What you need to do
Write out each entry again. Keep every word exactly as it is.

Stored items
------------------------------

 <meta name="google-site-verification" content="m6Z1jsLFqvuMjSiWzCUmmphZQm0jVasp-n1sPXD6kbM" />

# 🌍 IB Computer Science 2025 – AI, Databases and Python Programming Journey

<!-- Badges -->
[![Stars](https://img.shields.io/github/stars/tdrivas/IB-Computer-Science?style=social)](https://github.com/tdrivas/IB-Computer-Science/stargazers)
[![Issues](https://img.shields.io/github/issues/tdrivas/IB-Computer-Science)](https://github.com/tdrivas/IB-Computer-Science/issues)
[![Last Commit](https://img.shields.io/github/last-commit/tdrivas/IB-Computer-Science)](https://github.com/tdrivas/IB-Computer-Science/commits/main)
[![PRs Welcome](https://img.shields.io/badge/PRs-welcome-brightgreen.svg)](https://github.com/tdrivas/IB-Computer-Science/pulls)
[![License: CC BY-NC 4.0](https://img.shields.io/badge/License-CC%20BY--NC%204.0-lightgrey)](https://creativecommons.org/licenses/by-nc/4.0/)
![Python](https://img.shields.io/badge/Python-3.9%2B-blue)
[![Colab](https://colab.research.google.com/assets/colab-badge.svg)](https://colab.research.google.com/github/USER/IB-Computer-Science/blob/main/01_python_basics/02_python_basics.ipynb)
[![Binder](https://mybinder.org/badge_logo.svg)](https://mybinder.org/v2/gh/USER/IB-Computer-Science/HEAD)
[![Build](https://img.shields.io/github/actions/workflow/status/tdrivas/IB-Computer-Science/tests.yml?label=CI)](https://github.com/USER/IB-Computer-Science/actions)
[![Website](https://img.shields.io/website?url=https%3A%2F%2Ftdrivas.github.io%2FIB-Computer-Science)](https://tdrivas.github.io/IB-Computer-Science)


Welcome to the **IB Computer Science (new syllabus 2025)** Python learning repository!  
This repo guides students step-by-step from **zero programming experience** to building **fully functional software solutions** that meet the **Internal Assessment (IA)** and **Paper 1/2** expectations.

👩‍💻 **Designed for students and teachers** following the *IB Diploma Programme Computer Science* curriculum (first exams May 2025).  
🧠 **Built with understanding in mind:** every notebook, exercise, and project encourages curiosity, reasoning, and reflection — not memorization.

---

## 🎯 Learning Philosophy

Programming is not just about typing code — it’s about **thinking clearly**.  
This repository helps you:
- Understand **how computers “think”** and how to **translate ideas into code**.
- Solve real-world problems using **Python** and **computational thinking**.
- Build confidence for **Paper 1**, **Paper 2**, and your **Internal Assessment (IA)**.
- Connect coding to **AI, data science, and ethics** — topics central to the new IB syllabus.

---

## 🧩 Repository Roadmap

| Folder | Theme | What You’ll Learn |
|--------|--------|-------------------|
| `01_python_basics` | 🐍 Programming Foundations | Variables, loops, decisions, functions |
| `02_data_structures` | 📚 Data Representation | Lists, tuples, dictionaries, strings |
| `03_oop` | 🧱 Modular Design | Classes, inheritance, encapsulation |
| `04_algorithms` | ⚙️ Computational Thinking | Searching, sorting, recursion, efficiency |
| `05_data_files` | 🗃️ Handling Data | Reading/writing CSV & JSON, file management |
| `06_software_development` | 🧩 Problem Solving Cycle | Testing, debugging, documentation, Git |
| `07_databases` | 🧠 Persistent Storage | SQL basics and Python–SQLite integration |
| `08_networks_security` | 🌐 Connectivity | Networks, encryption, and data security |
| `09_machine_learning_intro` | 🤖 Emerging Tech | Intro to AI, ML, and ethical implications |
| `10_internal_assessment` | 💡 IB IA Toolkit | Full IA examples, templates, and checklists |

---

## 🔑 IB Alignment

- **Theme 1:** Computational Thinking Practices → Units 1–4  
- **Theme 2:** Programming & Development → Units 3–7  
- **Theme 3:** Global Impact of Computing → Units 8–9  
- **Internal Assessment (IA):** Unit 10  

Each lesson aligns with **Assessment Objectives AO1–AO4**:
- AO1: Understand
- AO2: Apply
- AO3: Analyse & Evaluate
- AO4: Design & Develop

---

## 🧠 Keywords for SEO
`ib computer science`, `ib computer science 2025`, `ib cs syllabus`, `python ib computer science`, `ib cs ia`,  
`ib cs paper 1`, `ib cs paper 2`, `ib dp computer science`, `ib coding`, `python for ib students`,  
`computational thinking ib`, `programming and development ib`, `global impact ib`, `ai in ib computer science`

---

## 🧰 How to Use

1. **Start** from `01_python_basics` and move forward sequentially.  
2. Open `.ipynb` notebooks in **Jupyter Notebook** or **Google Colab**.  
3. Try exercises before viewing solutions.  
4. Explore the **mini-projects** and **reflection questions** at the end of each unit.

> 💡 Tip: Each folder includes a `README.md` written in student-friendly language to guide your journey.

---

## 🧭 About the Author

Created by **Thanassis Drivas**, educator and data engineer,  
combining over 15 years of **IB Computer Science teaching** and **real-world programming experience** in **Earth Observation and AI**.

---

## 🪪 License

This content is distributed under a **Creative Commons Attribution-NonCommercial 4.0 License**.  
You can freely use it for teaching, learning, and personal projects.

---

------------------------------

Solution
 <meta name="google-site-verification" content="m6Z1jsLFqvuMjSiWzCUmmphZQm0jVasp-n1sPXD6kbM" />

# 🌍 IB Computer Science 2025 – AI, Databases and Python Programming Journey

<!-- Badges -->
[![Stars](https://img.shields.io/github/stars/tdrivas/IB-Computer-Science?style=social)](https://github.com/tdrivas/IB-Computer-Science/stargazers)
[![Issues](https://img.shields.io/github/issues/tdrivas/IB-Computer-Science)](https://github.com/tdrivas/IB-Computer-Science/issues)
[![Last Commit](https://img.shields.io/github/last-commit/tdrivas/IB-Computer-Science)](https://github.com/tdrivas/IB-Computer-Science/commits/main)
[![PRs Welcome](https://img.shields.io/badge/PRs-welcome-brightgreen.svg)](https://github.com/tdrivas/IB-Computer-Science/pulls)
[![License: CC BY-NC 4.0](https://img.shields.io/badge/License-CC%20BY--NC%204.0-lightgrey)](https://creativecommons.org/licenses/by-nc/4.0/)
![Python](https://img.shields.io/badge/Python-3.9%2B-blue)
[![Colab](https://colab.research.google.com/assets/colab-badge.svg)](https://colab.research.google.com/github/USER/IB-Computer-Science/blob/main/01_python_basics/02_python_basics.ipynb)
[![Binder](https://mybinder.org/badge_logo.svg)](https://mybinder.org/v2/gh/USER/IB-Computer-Science/HEAD)
[![Build](https://img.shields.io/github/actions/workflow/status/tdrivas/IB-Computer-Science/tests.yml?label=CI)](https://github.com/USER/IB-Computer-Science/actions)
[![Website](https://img.shields.io/website?url=https%3A%2F%2Ftdrivas.github.io%2FIB-Computer-Science)](https://tdrivas.github.io/IB-Computer-Science)


Welcome to the **IB Computer Science (new syllabus 2025)** Python learning repository!  
This repo guides students step-by-step from **zero programming experience** to building **fully functional software solutions** that meet the **Internal Assessment (IA)** and **Paper 1/2** expectations.

👩‍💻 **Designed for students and teachers** following the *IB Diploma Programme Computer Science* curriculum (first exams May 2025).  
🧠 **Built with understanding in mind:** every notebook, exercise, and project encourages curiosity, reasoning, and reflection — not memorization.

---

## 🎯 Learning Philosophy

Programming is not just about typing code — it’s about **thinking clearly**.  
This repository helps you:
- Understand **how computers “think”** and how to **translate ideas into code**.
- Solve real-world problems using **Python** and **computational thinking**.
- Build confidence for **Paper 1**, **Paper 2**, and your **Internal Assessment (IA)**.
- Connect coding to **AI, data science, and ethics** — topics central to the new IB syllabus.

---

## 🧩 Repository Roadmap

| Folder | Theme | What You’ll Learn |
|--------|--------|-------------------|
| `01_python_basics` | 🐍 Programming Foundations | Variables, loops, decisions, functions |
| `02_data_structures` | 📚 Data Representation | Lists, tuples, dictionaries, strings |
| `03_oop` | 🧱 Modular Design | Classes, inheritance, encapsulation |
| `04_algorithms` | ⚙️ Computational Thinking | Searching, sorting, recursion, efficiency |
| `05_data_files` | 🗃️ Handling Data | Reading/writing CSV & JSON, file management |
| `06_software_development` | 🧩 Problem Solving Cycle | Testing, debugging, documentation, Git |
| `07_databases` | 🧠 Persistent Storage | SQL basics and Python–SQLite integration |
| `08_networks_security` | 🌐 Connectivity | Networks, encryption, and data security |
| `09_machine_learning_intro` | 🤖 Emerging Tech | Intro to AI, ML, and ethical implications |
| `10_internal_assessment` | 💡 IB IA Toolkit | Full IA examples, templates, and checklists |

---

## 🔑 IB Alignment

- **Theme 1:** Computational Thinking Practices → Units 1–4  
- **Theme 2:** Programming & Development → Units 3–7  
- **Theme 3:** Global Impact of Computing → Units 8–9  
- **Internal Assessment (IA):** Unit 10  

Each lesson aligns with **Assessment Objectives AO1–AO4**:
- AO1: Understand
- AO2: Apply
- AO3: Analyse & Evaluate
- AO4: Design & Develop

---

## 🧠 Keywords for SEO
`ib computer science`, `ib computer science 2025`, `ib cs syllabus`, `python ib computer science`, `ib cs ia`,  
`ib cs paper 1`, `ib cs paper 2`, `ib dp computer science`, `ib coding`, `python for ib students`,  
`computational thinking ib`, `programming and development ib`, `global impact ib`, `ai in ib computer science`

---

## 🧰 How to Use

1. **Start** from `01_python_basics` and move forward sequentially.  
2. Open `.ipynb` notebooks in **Jupyter Notebook** or **Google Colab**.  
3. Try exercises before viewing solutions.  
4. Explore the **mini-projects** and **reflection questions** at the end of each unit.

> 💡 Tip: Each folder includes a `README.md` written in student-friendly language to guide your journey.

---

## 🧭 About the Author

Created by **Thanassis Drivas**, educator and data engineer,  
combining over 15 years of **IB Computer Science teaching** and **real-world programming experience** in **Earth Observation and AI**.

---

## 🪪 License

This content is distributed under a **Creative Commons Attribution-NonCommercial 4.0 License**.  
You can freely use it for teaching, learning, and personal projects.

---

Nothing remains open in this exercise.